• Problem:
Output all records exactly.

Plain-text document sources:
+-------+
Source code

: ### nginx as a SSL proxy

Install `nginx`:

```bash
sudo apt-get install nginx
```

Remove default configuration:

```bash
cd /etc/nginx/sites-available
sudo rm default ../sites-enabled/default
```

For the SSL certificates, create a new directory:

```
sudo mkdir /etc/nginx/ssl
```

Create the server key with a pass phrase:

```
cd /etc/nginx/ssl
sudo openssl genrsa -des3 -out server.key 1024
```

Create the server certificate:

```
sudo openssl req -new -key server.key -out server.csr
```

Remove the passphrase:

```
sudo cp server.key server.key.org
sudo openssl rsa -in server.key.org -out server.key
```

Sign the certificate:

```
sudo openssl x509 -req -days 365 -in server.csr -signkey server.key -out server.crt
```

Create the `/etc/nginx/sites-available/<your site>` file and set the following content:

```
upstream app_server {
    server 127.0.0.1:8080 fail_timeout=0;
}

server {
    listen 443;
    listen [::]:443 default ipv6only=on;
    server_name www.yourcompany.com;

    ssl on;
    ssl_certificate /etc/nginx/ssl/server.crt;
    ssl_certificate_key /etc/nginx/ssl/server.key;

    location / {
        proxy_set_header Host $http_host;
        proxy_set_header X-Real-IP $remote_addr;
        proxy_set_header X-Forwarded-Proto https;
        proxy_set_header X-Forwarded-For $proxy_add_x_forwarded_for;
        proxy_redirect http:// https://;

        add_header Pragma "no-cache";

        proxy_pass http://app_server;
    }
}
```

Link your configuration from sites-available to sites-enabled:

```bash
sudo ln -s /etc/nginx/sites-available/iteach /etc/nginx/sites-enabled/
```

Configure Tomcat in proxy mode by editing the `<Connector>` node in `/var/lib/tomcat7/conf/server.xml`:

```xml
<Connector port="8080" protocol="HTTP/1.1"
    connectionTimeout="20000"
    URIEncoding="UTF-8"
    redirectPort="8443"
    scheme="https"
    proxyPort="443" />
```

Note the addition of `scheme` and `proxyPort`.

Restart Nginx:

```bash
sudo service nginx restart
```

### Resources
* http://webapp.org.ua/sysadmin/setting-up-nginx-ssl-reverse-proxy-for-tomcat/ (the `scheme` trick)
+-------+
• Answer space:
Source code

: ### nginx as a SSL proxy

Install `nginx`:

```bash
sudo apt-get install nginx
```

Remove default configuration:

```bash
cd /etc/nginx/sites-available
sudo rm default ../sites-enabled/default
```

For the SSL certificates, create a new directory:

```
sudo mkdir /etc/nginx/ssl
```

Create the server key with a pass phrase:

```
cd /etc/nginx/ssl
sudo openssl genrsa -des3 -out server.key 1024
```

Create the server certificate:

```
sudo openssl req -new -key server.key -out server.csr
```

Remove the passphrase:

```
sudo cp server.key server.key.org
sudo openssl rsa -in server.key.org -out server.key
```

Sign the certificate:

```
sudo openssl x509 -req -days 365 -in server.csr -signkey server.key -out server.crt
```

Create the `/etc/nginx/sites-available/<your site>` file and set the following content:

```
upstream app_server {
    server 127.0.0.1:8080 fail_timeout=0;
}

server {
    listen 443;
    listen [::]:443 default ipv6only=on;
    server_name www.yourcompany.com;

    ssl on;
    ssl_certificate /etc/nginx/ssl/server.crt;
    ssl_certificate_key /etc/nginx/ssl/server.key;

    location / {
        proxy_set_header Host $http_host;
        proxy_set_header X-Real-IP $remote_addr;
        proxy_set_header X-Forwarded-Proto https;
        proxy_set_header X-Forwarded-For $proxy_add_x_forwarded_for;
        proxy_redirect http:// https://;

        add_header Pragma "no-cache";

        proxy_pass http://app_server;
    }
}
```

Link your configuration from sites-available to sites-enabled:

```bash
sudo ln -s /etc/nginx/sites-available/iteach /etc/nginx/sites-enabled/
```

Configure Tomcat in proxy mode by editing the `<Connector>` node in `/var/lib/tomcat7/conf/server.xml`:

```xml
<Connector port="8080" protocol="HTTP/1.1"
    connectionTimeout="20000"
    URIEncoding="UTF-8"
    redirectPort="8443"
    scheme="https"
    proxyPort="443" />
```

Note the addition of `scheme` and `proxyPort`.

Restart Nginx:

```bash
sudo service nginx restart
```

### Resources
* http://webapp.org.ua/sysadmin/setting-up-nginx-ssl-reverse-proxy-for-tomcat/ (the `scheme` trick)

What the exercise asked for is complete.